> **What to produce**
Lines below starting with the line with "was sitting on" and going on through the line with "he had floundered" must be output exactly; the rest of the records must be left out.

(Data items)
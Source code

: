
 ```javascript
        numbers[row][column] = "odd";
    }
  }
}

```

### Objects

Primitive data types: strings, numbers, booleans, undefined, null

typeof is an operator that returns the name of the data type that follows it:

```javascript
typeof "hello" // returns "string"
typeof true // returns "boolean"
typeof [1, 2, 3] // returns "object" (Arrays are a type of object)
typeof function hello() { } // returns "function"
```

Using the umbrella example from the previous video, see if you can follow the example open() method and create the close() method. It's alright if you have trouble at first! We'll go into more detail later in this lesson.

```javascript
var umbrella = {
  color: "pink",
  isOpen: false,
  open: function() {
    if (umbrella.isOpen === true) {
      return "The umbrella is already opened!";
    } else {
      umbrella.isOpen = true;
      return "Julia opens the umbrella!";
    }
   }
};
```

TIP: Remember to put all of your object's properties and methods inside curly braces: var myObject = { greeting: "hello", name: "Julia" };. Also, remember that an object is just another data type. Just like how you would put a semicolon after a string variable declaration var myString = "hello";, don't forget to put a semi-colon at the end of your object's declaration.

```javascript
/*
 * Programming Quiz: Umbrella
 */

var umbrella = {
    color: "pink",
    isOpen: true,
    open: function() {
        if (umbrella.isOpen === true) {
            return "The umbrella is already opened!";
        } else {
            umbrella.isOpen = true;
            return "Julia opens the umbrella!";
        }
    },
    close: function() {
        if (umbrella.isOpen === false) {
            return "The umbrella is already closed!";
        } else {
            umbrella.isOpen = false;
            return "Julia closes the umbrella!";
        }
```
* * *
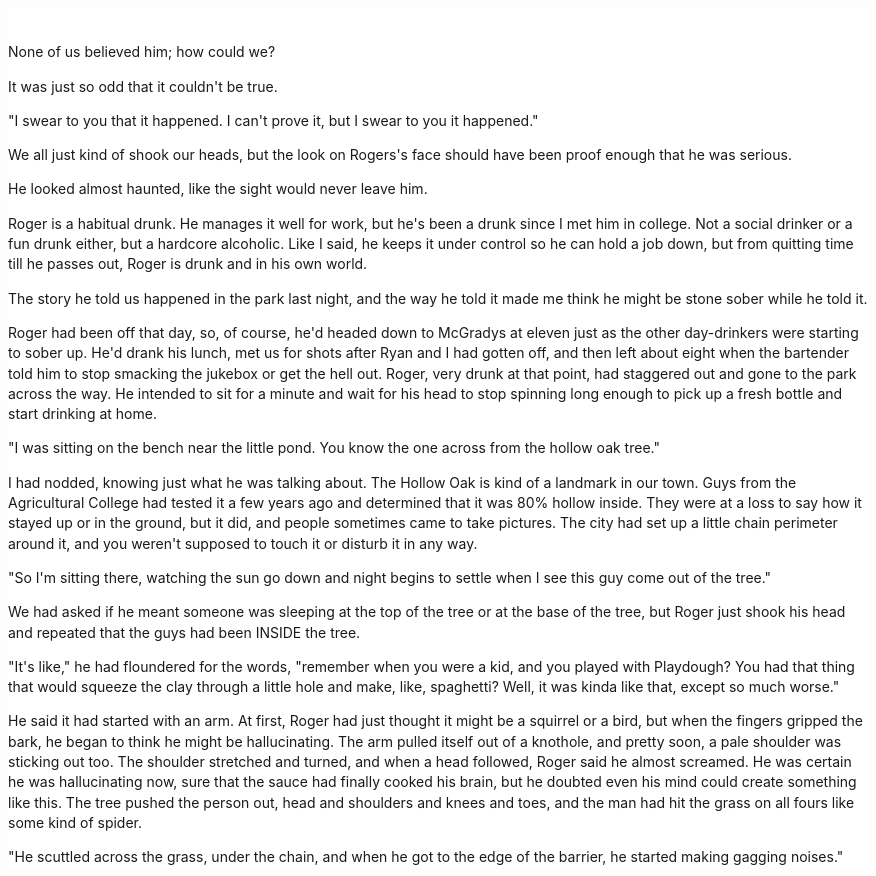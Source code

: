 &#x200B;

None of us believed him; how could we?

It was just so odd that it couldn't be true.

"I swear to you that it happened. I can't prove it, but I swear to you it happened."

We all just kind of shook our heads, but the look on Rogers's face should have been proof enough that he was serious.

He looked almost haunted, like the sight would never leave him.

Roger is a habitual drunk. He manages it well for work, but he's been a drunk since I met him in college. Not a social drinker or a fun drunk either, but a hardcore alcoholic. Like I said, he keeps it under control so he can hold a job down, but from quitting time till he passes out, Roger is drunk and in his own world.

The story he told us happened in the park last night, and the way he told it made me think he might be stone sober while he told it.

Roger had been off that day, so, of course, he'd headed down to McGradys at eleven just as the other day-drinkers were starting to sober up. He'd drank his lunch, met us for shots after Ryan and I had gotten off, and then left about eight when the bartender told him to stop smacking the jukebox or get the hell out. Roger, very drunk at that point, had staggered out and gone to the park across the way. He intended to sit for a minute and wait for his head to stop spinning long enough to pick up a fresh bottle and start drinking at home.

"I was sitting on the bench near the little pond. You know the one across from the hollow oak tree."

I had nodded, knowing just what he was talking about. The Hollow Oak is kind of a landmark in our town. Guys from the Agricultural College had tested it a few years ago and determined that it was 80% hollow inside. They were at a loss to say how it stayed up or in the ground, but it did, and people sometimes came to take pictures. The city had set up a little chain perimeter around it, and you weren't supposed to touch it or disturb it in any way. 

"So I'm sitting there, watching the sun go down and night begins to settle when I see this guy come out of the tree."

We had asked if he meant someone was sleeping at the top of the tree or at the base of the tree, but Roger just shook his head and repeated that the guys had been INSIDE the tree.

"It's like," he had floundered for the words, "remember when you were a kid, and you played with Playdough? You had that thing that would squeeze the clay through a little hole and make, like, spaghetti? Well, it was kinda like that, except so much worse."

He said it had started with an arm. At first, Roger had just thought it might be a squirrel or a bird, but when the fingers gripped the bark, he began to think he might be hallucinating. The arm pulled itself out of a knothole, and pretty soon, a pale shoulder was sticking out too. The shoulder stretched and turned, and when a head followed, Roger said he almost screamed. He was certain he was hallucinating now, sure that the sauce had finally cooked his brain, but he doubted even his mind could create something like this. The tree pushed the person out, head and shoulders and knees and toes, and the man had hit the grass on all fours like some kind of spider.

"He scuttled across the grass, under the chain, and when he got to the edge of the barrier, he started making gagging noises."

> **Answer to this exercise**
"I was sitting on the bench near the little pond. You know the one across from the hollow oak tree."

I had nodded, knowing just what he was talking about. The Hollow Oak is kind of a landmark in our town. Guys from the Agricultural College had tested it a few years ago and determined that it was 80% hollow inside. They were at a loss to say how it stayed up or in the ground, but it did, and people sometimes came to take pictures. The city had set up a little chain perimeter around it, and you weren't supposed to touch it or disturb it in any way. 

"So I'm sitting there, watching the sun go down and night begins to settle when I see this guy come out of the tree."

We had asked if he meant someone was sleeping at the top of the tree or at the base of the tree, but Roger just shook his head and repeated that the guys had been INSIDE the tree.

"It's like," he had floundered for the words, "remember when you were a kid, and you played with Playdough? You had that thing that would squeeze the clay through a little hole and make, like, spaghetti? Well, it was kinda like that, except so much worse."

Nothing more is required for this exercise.